2. Whether a title insurance company breaches the terms of the title policy and/or commits the tort of bad faith by failing and refusing to obtain a recorded right of access following such notification where no adjoining property owner is actively blocking the insured’s access to the subject property.

Old Republic restates the issues to be:

1. Did the District Court below properly grant summary judgment to Defendant Old Republic?
2. Was Old Republic obligated to affirmatively act to cure Haines’ perceived access concerns under the terms of an indemnification title policy when Haines’ access had never been blocked or restricted, Haines had other access to her property, and Haines had not suffered any loss or damages?
3. Did Haines comply with the claim procedure in the policy?

FACTS

[¶ 4] Our standard of review for summary judgments requires that we review the recitation of facts from the vantage point most favorable to Haines, as the party opposing the motions, awarding her all favorable inferences that may be drawn from the facts. Hulse v. First American Title, 2001 WY 95, ¶ 5, 33 P.3d 122, 127 (Wyo.2001) (citing S & G Investors, LLC v. Blackley, 994 P.2d 941, 943 (Wyo.2000)).

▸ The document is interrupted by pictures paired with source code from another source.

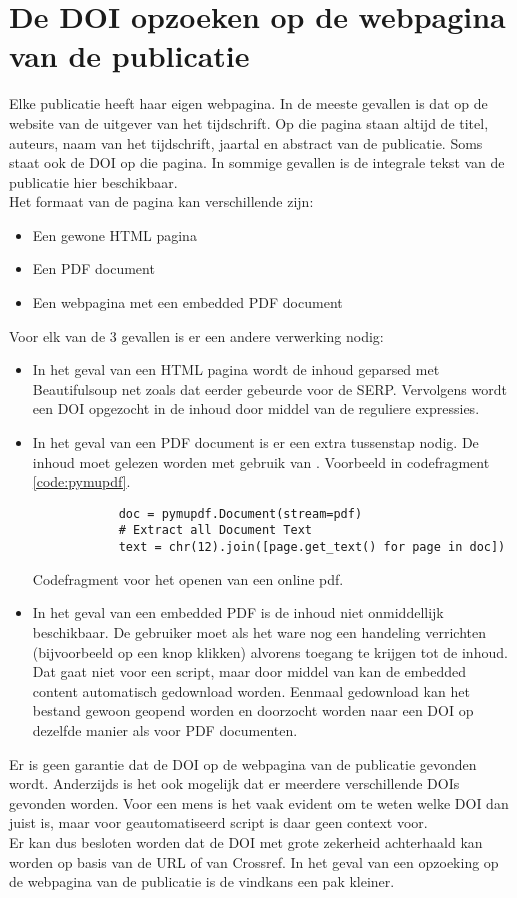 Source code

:\section{De DOI opzoeken op de webpagina van de publicatie}
Elke publicatie heeft haar eigen webpagina. In de meeste gevallen is dat op de website van de uitgever van het tijdschrift. Op die pagina staan altijd de titel, auteurs, naam van het tijdschrift, jaartal en abstract van de publicatie.
Soms staat ook de DOI op die pagina.
In sommige gevallen is de integrale tekst van de publicatie hier beschikbaar.\\
Het formaat van de pagina kan verschillende zijn:
\begin{itemize}
    \item Een gewone HTML pagina
    \item Een PDF document
    \item Een webpagina met een embedded PDF document
\end{itemize}
Voor elk van de 3 gevallen is er een andere verwerking nodig:
\begin{itemize}
    \item In het geval van een HTML pagina wordt de inhoud geparsed met Beautifulsoup net zoals dat eerder gebeurde voor de SERP. Vervolgens wordt een DOI opgezocht in de inhoud door middel van de reguliere expressies.
    \item In het geval van een PDF document is er een extra tussenstap nodig. De inhoud moet gelezen worden met gebruik van \autocite{Pymupdf2025}. Voorbeeld in codefragment \ref{code:pymupdf}.
    \begin{listing}
        \begin{verbatim}
            doc = pymupdf.Document(stream=pdf)
            # Extract all Document Text
            text = chr(12).join([page.get_text() for page in doc])
        \end{verbatim}
        \caption[Pymupdf codefragment]{Codefragment voor het openen van een online pdf.}
        \label{code:pymupdf}
    \end{listing}
    \item In het geval van een embedded PDF is de inhoud niet onmiddellijk beschikbaar. De gebruiker moet als het ware nog een handeling verrichten (bijvoorbeeld op een knop klikken) alvorens toegang te krijgen tot de inhoud. Dat gaat niet voor een script, maar door middel van \autocite{Selenium2025} kan de embedded content automatisch gedownload worden. Eenmaal gedownload kan het bestand gewoon geopend worden en doorzocht worden naar een DOI op dezelfde manier als voor PDF documenten.
\end{itemize}
Er is geen garantie dat de DOI op de webpagina van de publicatie gevonden wordt. Anderzijds is het ook mogelijk dat er meerdere verschillende DOIs gevonden worden. Voor een mens is het vaak evident om te weten welke DOI dan juist is, maar voor geautomatiseerd script is daar geen context voor.\\
Er kan dus besloten worden dat de DOI met grote zekerheid achterhaald kan worden op basis van de URL of van Crossref. In het geval van een opzoeking op de webpagina van de publicatie is de vindkans een pak kleiner.

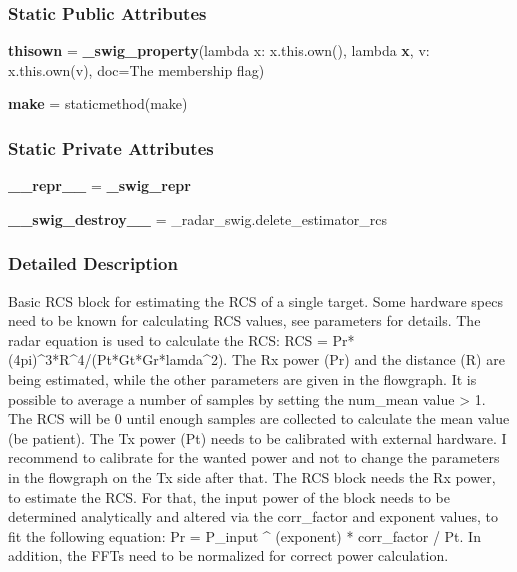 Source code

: \subsubsection*{Static Public Attributes}
\begin{DoxyCompactItemize}
\item 
{\bf thisown} = {\bf \+\_\+swig\+\_\+property}(lambda x\+: x.\+this.\+own(), lambda {\bf x}, v\+: x.\+this.\+own(v), doc=\textquotesingle{}The membership flag\textquotesingle{})
\item 
{\bf make} = staticmethod(make)
\end{DoxyCompactItemize}
\subsubsection*{Static Private Attributes}
\begin{DoxyCompactItemize}
\item 
{\bf \+\_\+\+\_\+repr\+\_\+\+\_\+} = {\bf \+\_\+swig\+\_\+repr}
\item 
{\bf \+\_\+\+\_\+swig\+\_\+destroy\+\_\+\+\_\+} = \+\_\+radar\+\_\+swig.\+delete\+\_\+estimator\+\_\+rcs
\end{DoxyCompactItemize}


\subsubsection{Detailed Description}
\begin{DoxyVerb}Basic RCS block for estimating the RCS of a single target. Some hardware specs need to be known for calculating RCS values, see parameters for details. The radar equation is used to calculate the RCS: RCS = Pr*(4pi)^3*R^4/(Pt*Gt*Gr*lamda^2). The Rx power (Pr) and the distance (R) are being estimated, while the other parameters are given in the flowgraph. It is possible to average a number of samples by setting the num_mean value > 1. The RCS will be 0 until enough samples are collected to calculate the mean value (be patient). The Tx power (Pt) needs to be calibrated with external hardware. I recommend to calibrate for the wanted power and not to change the parameters in the flowgraph on the Tx side after that. The RCS block needs the Rx power, to estimate the RCS. For that, the input power of the block needs to be determined analytically and altered via the corr_factor and exponent values, to fit the following equation: Pr = P_input ^ (exponent) * corr_factor / Pt. In addition, the FFTs need to be normalized for correct power calculation.\end{DoxyVerb}
 

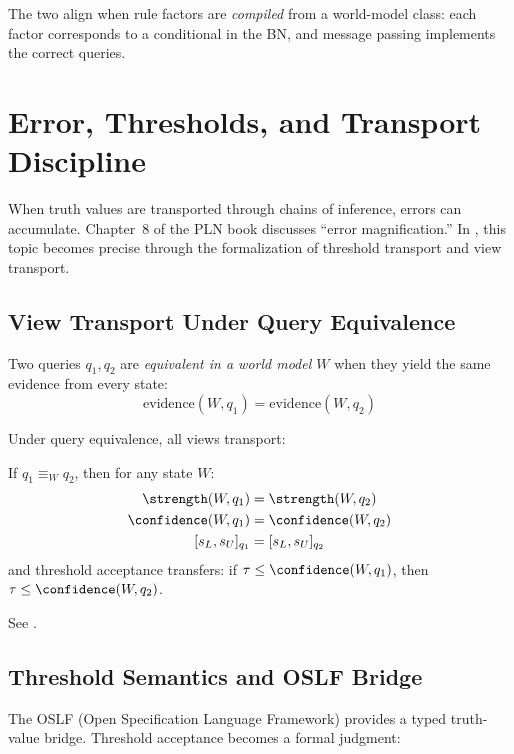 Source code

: \documentclass[11pt,openany]{report}
\begin{document}
The two align when rule factors are \emph{compiled} from a world-model
class: each factor corresponds to a conditional in the BN, and message
passing implements the correct queries.


\chapter{Error, Thresholds, and Transport Discipline}
\label{ch:error-transport}

When truth values are transported through chains of inference, errors can
accumulate.  Chapter~8 of the PLN book discusses ``error magnification.''
In \xiPLN{}, this topic becomes precise through the formalization of
threshold transport and view transport.

\section{View Transport Under Query Equivalence}

\begin{definition}
Two queries $q_1, q_2$ are \emph{equivalent in a world model $W$} when
they yield the same evidence from every state:
\[
  \mathrm{evidence}(W, q_1) = \mathrm{evidence}(W, q_2)
\]
\end{definition}

Under query equivalence, all views transport:

\begin{theorem}
If $q_1 \equiv_W q_2$, then for any state $W$:
\begin{align}
  \strength(W, q_1) &= \strength(W, q_2) \\
  \confidence(W, q_1) &= \confidence(W, q_2) \\
  [s_L, s_U]_{q_1} &= [s_L, s_U]_{q_2}
\end{align}
and threshold acceptance transfers: if $\tau \le \confidence(W, q_1)$,
then $\tau \le \confidence(W, q_2)$.
\end{theorem}

See .

\section{Threshold Semantics and OSLF Bridge}

The OSLF (Open Specification Language Framework) provides a typed
truth-value bridge.  Threshold acceptance becomes a formal judgment:
\end{document}
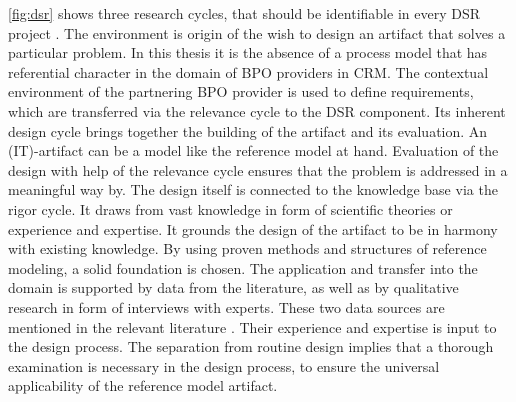 \Fig \ref{fig:dsr} shows three research cycles, that should be identifiable in every \acrshort{DSR} project \citep{Hevner2010}. The environment is origin of the wish to design an artifact that solves a particular problem. In this thesis it is the absence of a process model that has referential character in the domain of \acrshort{BPO} providers in \acrshort{CRM}. The contextual environment of the partnering  \acrshort{BPO} provider is used to define requirements, which are transferred via the relevance cycle to the \acrshort{DSR} component. Its inherent design cycle brings together the building of the artifact and its evaluation. An (IT)-artifact can be a model \citep{Hevner2010} like the reference model at hand. Evaluation of the design with help of the relevance cycle ensures that the problem is addressed in a meaningful way by. The design itself is connected to the knowledge base via the rigor cycle. It draws from vast knowledge in form of scientific theories or experience and expertise. It grounds the design of the artifact to be in harmony with existing knowledge. By using proven methods and structures of reference modeling, a solid foundation is chosen. The application and transfer into the domain is supported by data from the literature, as well as by qualitative research in form of interviews with experts. These two data sources are mentioned in the relevant literature \citep[]{thomas2006mang}. Their experience and expertise is input to the design process. The separation from routine design implies that a thorough examination is necessary in the design process, to ensure the universal applicability of the reference model artifact. 





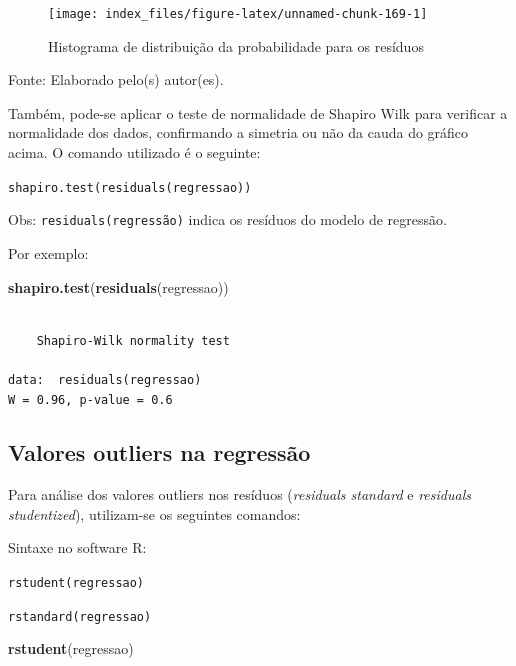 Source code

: \documentclass[12pt,brazil,oneside]{book}
\newenvironment{Shaded}{\begin{snugshade}}{\end{snugshade}}
\newcommand{\KeywordTok}[1]{\textcolor[rgb]{0.13,0.29,0.53}{\textbf{#1}}}
\newcommand{\NormalTok}[1]{#1}
\begin{document}
\begin{figure}[H]

{\centering \texttt{[image: index\_files/figure-latex/unnamed-chunk-169-1]} 

}

\caption{Histograma de distribuição da probabilidade para os resíduos}\label{fig:unnamed-chunk-169}
\end{figure}

Fonte: Elaborado pelo(s) autor(es).

Também, pode-se aplicar o teste de normalidade de Shapiro Wilk para verificar a normalidade dos dados, confirmando a simetria ou não da cauda do gráfico acima. O comando utilizado é o seguinte:

\texttt{shapiro.test(residuals(regressao))}

Obs: \texttt{residuals(regressão)} indica os resíduos do modelo de regressão.

Por exemplo:

\begin{Shaded}
\begin{Highlighting}[]
\KeywordTok{shapiro.test}\NormalTok{(}\KeywordTok{residuals}\NormalTok{(regressao))}
\end{Highlighting}
\end{Shaded}

\begin{verbatim}

    Shapiro-Wilk normality test

data:  residuals(regressao)
W = 0.96, p-value = 0.6
\end{verbatim}

\hypertarget{valores-outliers-na-regressao}{%
\subsection{Valores outliers na regressão}\label{valores-outliers-na-regressao}}

Para análise dos valores outliers nos resíduos (\emph{residuals standard} e \emph{residuals studentized}), utilizam-se os seguintes comandos:

Sintaxe no software R:

\texttt{rstudent(regressao)}

\texttt{rstandard(regressao)}

\begin{Shaded}
\begin{Highlighting}[]
\KeywordTok{rstudent}\NormalTok{(regressao)}
\end{Highlighting}
\end{Shaded}
\end{document}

[¶ 5] Before Haines purchased property in Natrona County, Wyoming, in May of 1999, the seller’s real estate agent requested that Rocky Mountain Title Insurance Agency, Inc., (agency) issue a title insurance commitment. The agency investigated methods of access to the home on Gothberg Road, finding that access to Haines’ home had been obtained by that road for almost 100 years. The agency also determined that Haines would have access by two other methods which she since has used more frequently than by Gothberg Road. The agency, however, recognized that there was no record of easement for Gothberg Road.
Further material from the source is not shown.